Velosimo will provide services to the Customer pursuant to a Velosimo order form and/or Customer order form referencing this Agreement (“Order Form(s)”) and sets forth the basic terms and conditions. This Agreement shall govern Customer’s initial services order as well as any future services orders made by Customer which reference this Agreement. Velosimo provides the services listed as per each engagement Statement of Work.

Whereas, Nothing herein will be construed to create any benefits, rights, or responsibilities in any other parties. For and in consideration of the mutual agreements herein, Velosimo and Customer agree as follows: 

  1. Definitions.

  • Deliverables” means any materials, information and work product developed or modified in the course of providing Services, to include, software, enhancements, revisions, object code, and Documentation, other than Integration Software and its enhancements, revisions, object code, and Documentation provided to Customer pursuant to a Subscription, expressly identified as a “Deliverable” in a Statement of Work. Deliverables are for the use and benefit of Customer only and not for any other party, except where expressly and specifically agreed in writing.

  • Customer” the entity that has contracted with the Velosimo, in relation to the Services hereunder, as identified above.

  • “End User” means the Customer’s users of the Deliverables pursuant to the terms and conditions provided herein.

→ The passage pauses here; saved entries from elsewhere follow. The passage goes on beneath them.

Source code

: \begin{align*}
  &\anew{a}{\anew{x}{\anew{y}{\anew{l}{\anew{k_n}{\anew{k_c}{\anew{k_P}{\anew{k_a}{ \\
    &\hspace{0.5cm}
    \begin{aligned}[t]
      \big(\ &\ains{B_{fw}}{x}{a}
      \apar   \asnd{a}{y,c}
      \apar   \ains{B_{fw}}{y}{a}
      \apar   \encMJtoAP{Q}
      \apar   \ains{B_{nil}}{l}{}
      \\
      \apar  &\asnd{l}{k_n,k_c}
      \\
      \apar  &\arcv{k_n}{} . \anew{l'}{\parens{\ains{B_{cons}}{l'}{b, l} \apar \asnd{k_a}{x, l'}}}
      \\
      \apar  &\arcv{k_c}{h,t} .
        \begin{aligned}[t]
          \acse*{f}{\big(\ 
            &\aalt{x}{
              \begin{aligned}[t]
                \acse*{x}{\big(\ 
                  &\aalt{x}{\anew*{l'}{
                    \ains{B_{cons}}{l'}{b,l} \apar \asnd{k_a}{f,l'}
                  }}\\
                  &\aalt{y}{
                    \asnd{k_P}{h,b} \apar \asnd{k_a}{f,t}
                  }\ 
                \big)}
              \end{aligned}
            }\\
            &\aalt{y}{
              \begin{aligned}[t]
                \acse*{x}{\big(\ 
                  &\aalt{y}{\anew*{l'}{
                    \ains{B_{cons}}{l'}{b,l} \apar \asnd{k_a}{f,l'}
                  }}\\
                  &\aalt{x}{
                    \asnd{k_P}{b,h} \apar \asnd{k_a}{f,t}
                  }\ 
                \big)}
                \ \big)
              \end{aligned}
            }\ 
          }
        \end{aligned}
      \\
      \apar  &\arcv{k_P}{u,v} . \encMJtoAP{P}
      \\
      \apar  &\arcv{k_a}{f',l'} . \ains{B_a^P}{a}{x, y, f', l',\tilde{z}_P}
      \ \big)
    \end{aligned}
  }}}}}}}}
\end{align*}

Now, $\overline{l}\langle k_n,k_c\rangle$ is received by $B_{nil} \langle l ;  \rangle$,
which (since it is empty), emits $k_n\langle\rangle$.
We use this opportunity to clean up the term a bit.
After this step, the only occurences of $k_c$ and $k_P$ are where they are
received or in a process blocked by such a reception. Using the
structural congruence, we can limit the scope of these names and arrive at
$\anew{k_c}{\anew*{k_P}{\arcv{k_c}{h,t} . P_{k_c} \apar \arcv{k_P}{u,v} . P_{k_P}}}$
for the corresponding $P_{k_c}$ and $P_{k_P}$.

  • Intellectual Property” means registered and unregistered trademarks, trade names, service marks, certification marks, copyrights and future copyrights, patents, trade secrets, know-how, mask works, processes, designs, ideas, data, instructions, blueprints, inventions, and any other tangible or intangible assets recognized under any laws or international convention(s), and in any country(ies) or jurisdiction(s) of the world, as intellectual creations to which rights of ownership accrues to the owner and/or proprietor known by any other name;

  • "Confidential Information" means all information designated as ‘Confidential’ and/or ‘Proprietary’ by the discloser or which by its nature should be reasonably understood to be confidential. Without prejudice to the above, Confidential Information shall include but not limited to technical, business and financial information, data pertaining to personnel, customers, vendors, products, offerings, Specifications and computer programs.

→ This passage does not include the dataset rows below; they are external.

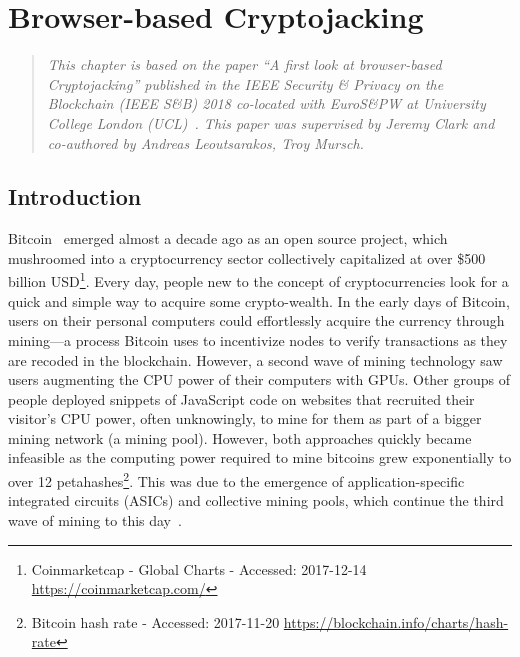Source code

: 

\chapter{Browser-based Cryptojacking}

\begin{quote}
	\textit{This chapter is based on the paper ``A first look at browser-based Cryptojacking'' published in the IEEE Security \& Privacy on the Blockchain (IEEE S\&B) 2018 co-located with EuroS\&PW at University College London (UCL)~\cite{eskandari2018first}. This paper was supervised by Jeremy Clark and co-authored by Andreas Leoutsarakos, Troy Mursch.}
\end{quote}

\section{Introduction}

Bitcoin~\cite{nakamoto2008bitcoin} emerged almost a decade ago as an open source project, which mushroomed into a cryptocurrency sector collectively capitalized at over \$500 billion USD\footnote{Coinmarketcap - Global Charts - Accessed: 2017-12-14 \url{https://coinmarketcap.com/}}. Every day, people new to the concept of cryptocurrencies look for a quick and simple way to acquire some crypto-wealth. In the early days of Bitcoin, users on their personal computers could effortlessly acquire the currency through mining---a process Bitcoin uses to incentivize nodes to verify transactions as they are recoded in the blockchain. However, a second wave of mining technology saw users augmenting the CPU power of their computers with GPUs. Other groups of people deployed snippets of JavaScript code on websites that recruited their visitor's CPU power, often unknowingly, to mine for them as part of a bigger mining network (\ie a mining pool). However, both approaches quickly became infeasible as the computing power required to mine bitcoins grew exponentially to over 12 petahashes\footnote{Bitcoin hash rate - Accessed: 2017-11-20 \url{https://blockchain.info/charts/hash-rate}}. This was due to the emergence of application-specific integrated circuits (ASICs) and collective mining pools, which continue the third wave of mining to this day~\cite{narayanan2016}.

  • Services” means the work and activities to be performed by Velosimo in accordance with the requirements and Specifications identified in a Statement of Work.

  • Object Code” means the object code either furnished by Velosimo or as included in a Deliverable.

  • "Statement of Work" or “SOW” means the Schedule attached to the order form specifying the Services and Deliverables to be provided by Velosimo to Customer i pursuant to this Agreement. The terms of any SOW may be varied by mutual agreement signed by both Parties and appended to this Agreement. Velosimo shall not commence services prior to establishing an agreed SOW pursuant to this Agreement.

  • "Date of Delivery" means the date agreed upon between Velosimo and Customer for delivery of Deliverables.

  • "Documentation" means all documents included with the Deliverables to be provided by Velosimo.

  • Project” means the specific Project to be performed by Velosimo for Customer under this Agreement and any relevant SOW.

  • "Project Manager" means the Project Manager appointed by Velosimo or Customer in relation to the Services being executed under this Agreement and any relevant SOW.

  • Specifications” mean the specifications of the Deliverables as to their intended functionality and features provided as expressly agreed in an executed SOW and measured by the expressly agreed Acceptance Criteria.

  • “Acceptance Criteria” means the mean the specific criteria expressly agreed in an executed SOW to measure conformance with the agreed Specifications. 

  1. Term and Termination.

     

  1. Term

This Agreement is effective as of execution by the parties (“Effective Date”) and will continue until terminated as specified in Subsection B – Termination. 

  1. Termination. 

Either Party may terminate this Agreement and any or all related Exhibits or any SOW or portion thereof, if the other Party materially breaches this Agreement, and after receiving a written notice describing the circumstances of the default, fails to correct the breach within thirty (30) days. 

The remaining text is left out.